“Aye, should do,” Raunu answered. Grunting, he picked up the egg and lowered it into the hole. “It had better have the proper spell on it, so it’ll burst when a caravan goes over it,” he said. “Otherwise, we’d be doing just as much good hiding a rock down here.”
“They said it did,” Skarnu reminded him. “Of course, they’ve probably been wrong before.”
“Huh,” Raunu said: a sound of reproach. “Your lady wouldn’t care to hear you talk like that, and you can’t tell me different.”
What would Merkela have to say? Probably something on the order
of,
“That’d take a bit of explaining, wouldn’t it?” Raunu yawned, there in the darkness. “Getting late for explanations, too.” He shouldered his shovel as if it were a stick and started off toward Merkela’s farm. Skarnu followed.
They hadn’t gone more than a quarter of a mile before Skarnu heard the soft whoosh of a caravan sliding down the ley line. He turned to Raunu in surprise. “Must be a special. They haven’t got anything scheduled for this time of night.” Had the Algarvians had anything scheduled, he and Raunu would have picked a different time to visit the ley line.
Before Raunu could answer, the caravan passed over the egg Skarnu and he had buried. The egg released its energy in a short, sharp roar. The rattles and bangs that followed were caravan cars crashing to the ground. Shouts and screams pierced the nighttime quiet.
Skarnu turned to Raunu. Solemnly, the two Valmieran soldiers who hadn’t given up the fight against Algarve clasped hands. Then they hurried away, moving faster than they had before. King Mezentio’s men would surely flood the area around the ley line with soldiers, both to help the injured on the caravan and to search for the folk who’d planted the egg beneath it.
When they got back to Merkela’s farm, Raunu went off to sleep in the barn, as he always did. Skarnu went into the farmhouse, barred the door behind him, and climbed the stairs to the bedchamber he shared these days with Merkela. She’d been lying in bed, but she hadn’t been asleep. “Did I hear the egg burst?” she asked, sitting up. “I thought I did.”
“You were right,” Skarnu said. “It was a special caravan, too--had to be. That means it was probably packed full of Algarvian soldiers. We might have struck them an even better blow than we’d hoped.”
“Whatever you did to them, it’s less than they deserve.” Merkela’s voice held a purr. She flipped back the blankets that covered her. Beneath them, she was bare. “And so--would you sooner celebrate or sleep?”

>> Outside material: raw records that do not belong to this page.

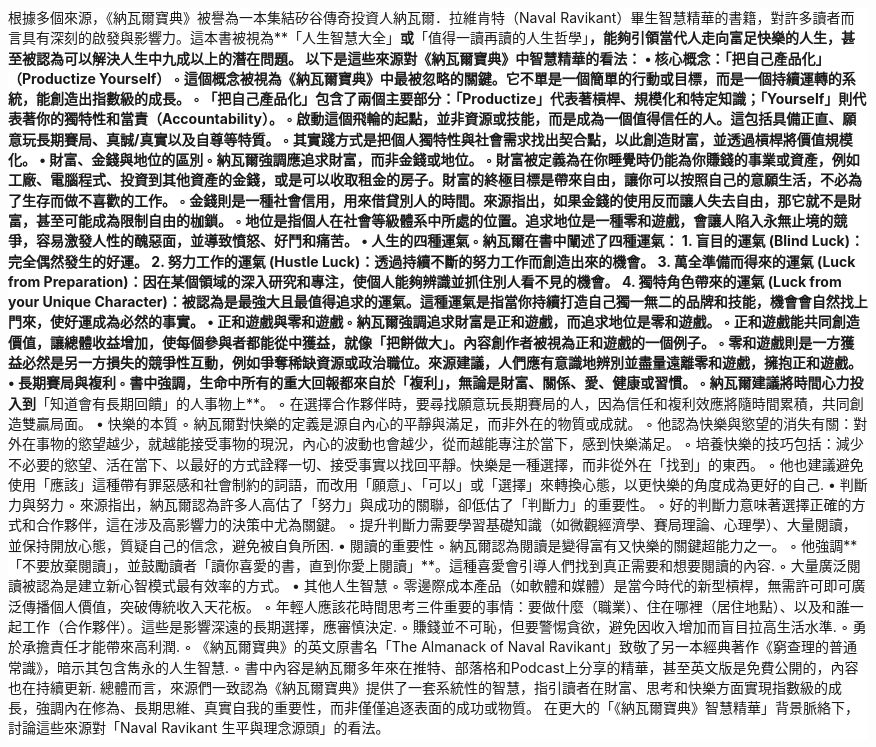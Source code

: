 根據多個來源，《納瓦爾寶典》被譽為一本集結矽谷傳奇投資人納瓦爾．拉維肯特（Naval Ravikant）畢生智慧精華的書籍，對許多讀者而言具有深刻的啟發與影響力。這本書被視為**「人生智慧大全」**或**「值得一讀再讀的人生哲學」**，能夠引領當代人走向富足快樂的人生，甚至被認為可以解決人生中九成以上的潛在問題。
以下是這些來源對《納瓦爾寶典》中智慧精華的看法：
• 核心概念：「把自己產品化」（Productize Yourself）
    ◦ 這個概念被視為《納瓦爾寶典》中最被忽略的關鍵。它不單是一個簡單的行動或目標，而是一個持續運轉的系統，能創造出指數級的成長。
    ◦ 「把自己產品化」包含了兩個主要部分：「Productize」代表著槓桿、規模化和特定知識；「Yourself」則代表著你的獨特性和當責（Accountability）。
    ◦ 啟動這個飛輪的起點，並非資源或技能，而是成為一個值得信任的人。這包括具備正直、願意玩長期賽局、真誠/真實以及自尊等特質。
    ◦ 其實踐方式是把個人獨特性與社會需求找出契合點，以此創造財富，並透過槓桿將價值規模化。
• 財富、金錢與地位的區別
    ◦ 納瓦爾強調應追求財富，而非金錢或地位。
    ◦ 財富被定義為在你睡覺時仍能為你賺錢的事業或資產，例如工廠、電腦程式、投資到其他資產的金錢，或是可以收取租金的房子。財富的終極目標是帶來自由，讓你可以按照自己的意願生活，不必為了生存而做不喜歡的工作。
    ◦ 金錢則是一種社會信用，用來借貸別人的時間。來源指出，如果金錢的使用反而讓人失去自由，那它就不是財富，甚至可能成為限制自由的枷鎖。
    ◦ 地位是指個人在社會等級體系中所處的位置。追求地位是一種零和遊戲，會讓人陷入永無止境的競爭，容易激發人性的醜惡面，並導致憤怒、好鬥和痛苦。
• 人生的四種運氣
    ◦ 納瓦爾在書中闡述了四種運氣：
        1. 盲目的運氣 (Blind Luck)：完全偶然發生的好運。
        2. 努力工作的運氣 (Hustle Luck)：透過持續不斷的努力工作而創造出來的機會。
        3. 萬全準備而得來的運氣 (Luck from Preparation)：因在某個領域的深入研究和專注，使個人能夠辨識並抓住別人看不見的機會。
        4. 獨特角色帶來的運氣 (Luck from your Unique Character)：被認為是最強大且最值得追求的運氣。這種運氣是指當你持續打造自己獨一無二的品牌和技能，機會會自然找上門來，使好運成為必然的事實。
• 正和遊戲與零和遊戲
    ◦ 納瓦爾強調追求財富是正和遊戲，而追求地位是零和遊戲。
    ◦ 正和遊戲能共同創造價值，讓總體收益增加，使每個參與者都能從中獲益，就像「把餅做大」。內容創作者被視為正和遊戲的一個例子。
    ◦ 零和遊戲則是一方獲益必然是另一方損失的競爭性互動，例如爭奪稀缺資源或政治職位。來源建議，人們應有意識地辨別並盡量遠離零和遊戲，擁抱正和遊戲。
• 長期賽局與複利
    ◦ 書中強調，生命中所有的重大回報都來自於「複利」，無論是財富、關係、愛、健康或習慣。
    ◦ 納瓦爾建議將時間心力投入到**「知道會有長期回饋」的人事物上**。
    ◦ 在選擇合作夥伴時，要尋找願意玩長期賽局的人，因為信任和複利效應將隨時間累積，共同創造雙贏局面。
• 快樂的本質
    ◦ 納瓦爾對快樂的定義是源自內心的平靜與滿足，而非外在的物質或成就。
    ◦ 他認為快樂與慾望的消失有關：對外在事物的慾望越少，就越能接受事物的現況，內心的波動也會越少，從而越能專注於當下，感到快樂滿足。
    ◦ 培養快樂的技巧包括：減少不必要的慾望、活在當下、以最好的方式詮釋一切、接受事實以找回平靜。快樂是一種選擇，而非從外在「找到」的東西。
    ◦ 他也建議避免使用「應該」這種帶有罪惡感和社會制約的詞語，而改用「願意」、「可以」或「選擇」來轉換心態，以更快樂的角度成為更好的自己.
• 判斷力與努力
    ◦ 來源指出，納瓦爾認為許多人高估了「努力」與成功的關聯，卻低估了「判斷力」的重要性。
    ◦ 好的判斷力意味著選擇正確的方式和合作夥伴，這在涉及高影響力的決策中尤為關鍵。
    ◦ 提升判斷力需要學習基礎知識（如微觀經濟學、賽局理論、心理學）、大量閱讀，並保持開放心態，質疑自己的信念，避免被自負所困.
• 閱讀的重要性
    ◦ 納瓦爾認為閱讀是變得富有又快樂的關鍵超能力之一。
    ◦ 他強調**「不要放棄閱讀」，並鼓勵讀者「讀你喜愛的書，直到你愛上閱讀」**。這種喜愛會引導人們找到真正需要和想要閱讀的內容.
    ◦ 大量廣泛閱讀被認為是建立新心智模式最有效率的方式。
• 其他人生智慧
    ◦ 零邊際成本產品（如軟體和媒體）是當今時代的新型槓桿，無需許可即可廣泛傳播個人價值，突破傳統收入天花板。
    ◦ 年輕人應該花時間思考三件重要的事情：要做什麼（職業）、住在哪裡（居住地點）、以及和誰一起工作（合作夥伴）。這些是影響深遠的長期選擇，應審慎決定.
    ◦ 賺錢並不可恥，但要警惕貪欲，避免因收入增加而盲目拉高生活水準.
    ◦ 勇於承擔責任才能帶來高利潤.
    ◦ 《納瓦爾寶典》的英文原書名「The Almanack of Naval Ravikant」致敬了另一本經典著作《窮查理的普通常識》，暗示其包含雋永的人生智慧.
    ◦ 書中內容是納瓦爾多年來在推特、部落格和Podcast上分享的精華，甚至英文版是免費公開的，內容也在持續更新.
總體而言，來源們一致認為《納瓦爾寶典》提供了一套系統性的智慧，指引讀者在財富、思考和快樂方面實現指數級的成長，強調內在修為、長期思維、真實自我的重要性，而非僅僅追逐表面的成功或物質。
在更大的「《納瓦爾寶典》智慧精華」背景脈絡下，討論這些來源對「Naval Ravikant 生平與理念源頭」的看法。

Skarnu had swallowed a yawn as he went up the stairs. Now, around another one, he said, “My sweet, I mean no disrespect when I say I’d sooner sleep. We’ll have to get up with the sun, and there’s always too much work to do.”
“This is what life is on a farm,” Merkela said. Skarnu didn’t answer. He knew she knew how ignorant he’d been when he first came to the farm. She also knew he’d been an officer, which meant he was a nobleman--which, she would doubtless think, meant he’d never done any work to speak of before he came to the farm. She wasn’t so far wrong, but he didn’t care to be reminded of it.
He took off his boots, stripped to his drawers, and lay down
beside her. The next thing he knew, sure enough, the sun was shining through
the window. He dressed again, feeling as if he’d gone to bed only moments
before. Bread and honey and a mug of ale sent him out of the house still trying
to rub sleep from his eyes.
Raunu looked worn, too. Seeing that salved Skarnu’s pride. The sergeant wasn’t far from twice his age, but had the endurance of granite. If he showed the strain of the night’s work, Skarnu didn’t need to be ashamed of his own exhaustion.
“My day to go weeding, too,” Raunu said mournfully.
“You can tend the livestock, if you’d rather,” Skarnu told him. Minding the cattle and sheep was easier work--or was most days, anyhow.
But Raunu shook his head. He had a stubborn pride of his own. “I won’t fall over,” he said. With that, he went back to the barn and came out with a hoe. As he had with the shovel, he carried it with a military precision he would have used with a stick. By the determined look on his face, he would have taken argument as insult. Raunu waved him out to the fields and went to get a long staff with a crook for himself.